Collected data
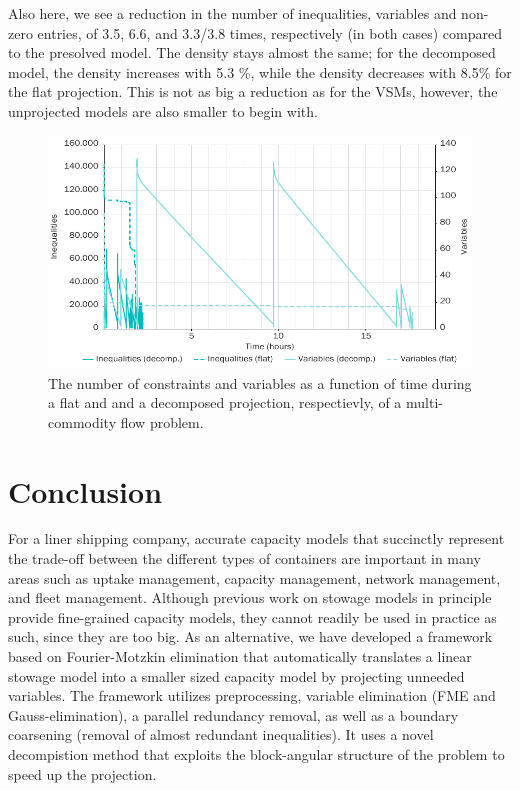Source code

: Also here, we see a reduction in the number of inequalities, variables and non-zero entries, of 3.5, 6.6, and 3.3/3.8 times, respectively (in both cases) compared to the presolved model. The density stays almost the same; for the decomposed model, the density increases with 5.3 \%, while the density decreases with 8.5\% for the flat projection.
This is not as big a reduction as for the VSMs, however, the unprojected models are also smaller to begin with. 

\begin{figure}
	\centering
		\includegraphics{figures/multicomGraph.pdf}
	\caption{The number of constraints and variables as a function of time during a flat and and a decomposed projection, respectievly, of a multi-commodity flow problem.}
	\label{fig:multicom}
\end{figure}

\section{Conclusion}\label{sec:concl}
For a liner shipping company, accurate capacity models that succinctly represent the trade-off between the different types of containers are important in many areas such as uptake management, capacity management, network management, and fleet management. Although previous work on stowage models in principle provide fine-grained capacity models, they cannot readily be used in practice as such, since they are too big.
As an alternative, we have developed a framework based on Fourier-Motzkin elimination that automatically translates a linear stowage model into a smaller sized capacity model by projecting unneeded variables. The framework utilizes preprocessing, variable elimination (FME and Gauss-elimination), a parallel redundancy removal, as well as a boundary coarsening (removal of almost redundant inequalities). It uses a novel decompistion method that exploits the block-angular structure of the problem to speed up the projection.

---

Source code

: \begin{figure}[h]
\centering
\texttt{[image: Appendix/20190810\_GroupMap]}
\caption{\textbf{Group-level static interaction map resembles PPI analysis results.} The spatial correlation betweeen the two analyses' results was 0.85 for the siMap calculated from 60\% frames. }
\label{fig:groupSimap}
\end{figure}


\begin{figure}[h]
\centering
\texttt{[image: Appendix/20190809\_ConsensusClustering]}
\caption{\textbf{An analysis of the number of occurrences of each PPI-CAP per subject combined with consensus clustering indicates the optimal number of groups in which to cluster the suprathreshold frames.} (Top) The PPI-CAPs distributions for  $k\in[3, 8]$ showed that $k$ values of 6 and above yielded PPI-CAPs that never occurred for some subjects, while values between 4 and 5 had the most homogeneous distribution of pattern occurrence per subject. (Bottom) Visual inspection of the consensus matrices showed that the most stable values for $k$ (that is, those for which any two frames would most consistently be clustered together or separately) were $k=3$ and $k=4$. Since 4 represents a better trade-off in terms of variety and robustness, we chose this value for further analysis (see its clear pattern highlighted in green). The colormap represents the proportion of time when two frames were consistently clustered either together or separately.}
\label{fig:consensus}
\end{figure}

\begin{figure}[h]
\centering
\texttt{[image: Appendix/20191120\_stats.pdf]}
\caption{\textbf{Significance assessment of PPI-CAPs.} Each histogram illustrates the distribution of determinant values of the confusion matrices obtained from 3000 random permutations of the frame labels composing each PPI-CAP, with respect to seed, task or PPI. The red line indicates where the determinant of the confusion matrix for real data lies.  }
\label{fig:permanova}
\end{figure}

**TASK STATEMENT:**
Report how many lines of the preceding records include "texttt". Output the number only.

**EXERCISE ANSWER:**
3